• [Brief]:
From the entries below, copy out every line with "find" in it.

(Source records)

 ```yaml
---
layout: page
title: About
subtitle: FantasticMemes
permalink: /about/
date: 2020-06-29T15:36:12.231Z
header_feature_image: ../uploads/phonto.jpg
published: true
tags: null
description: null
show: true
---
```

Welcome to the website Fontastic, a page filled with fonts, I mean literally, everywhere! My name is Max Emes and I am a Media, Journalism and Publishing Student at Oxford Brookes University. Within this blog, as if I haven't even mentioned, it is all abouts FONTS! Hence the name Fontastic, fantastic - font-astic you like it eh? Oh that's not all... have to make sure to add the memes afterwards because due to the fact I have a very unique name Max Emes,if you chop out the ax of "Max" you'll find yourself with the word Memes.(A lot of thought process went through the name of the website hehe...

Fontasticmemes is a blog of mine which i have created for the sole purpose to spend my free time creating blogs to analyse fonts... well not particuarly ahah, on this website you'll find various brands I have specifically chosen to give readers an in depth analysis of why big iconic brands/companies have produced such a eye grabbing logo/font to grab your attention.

• [Response below]:
Welcome to the website Fontastic, a page filled with fonts, I mean literally, everywhere! My name is Max Emes and I am a Media, Journalism and Publishing Student at Oxford Brookes University. Within this blog, as if I haven't even mentioned, it is all abouts FONTS! Hence the name Fontastic, fantastic - font-astic you like it eh? Oh that's not all... have to make sure to add the memes afterwards because due to the fact I have a very unique name Max Emes,if you chop out the ax of "Max" you'll find yourself with the word Memes.(A lot of thought process went through the name of the website hehe...
Fontasticmemes is a blog of mine which i have created for the sole purpose to spend my free time creating blogs to analyse fonts... well not particuarly ahah, on this website you'll find various brands I have specifically chosen to give readers an in depth analysis of why big iconic brands/companies have produced such a eye grabbing logo/font to grab your attention.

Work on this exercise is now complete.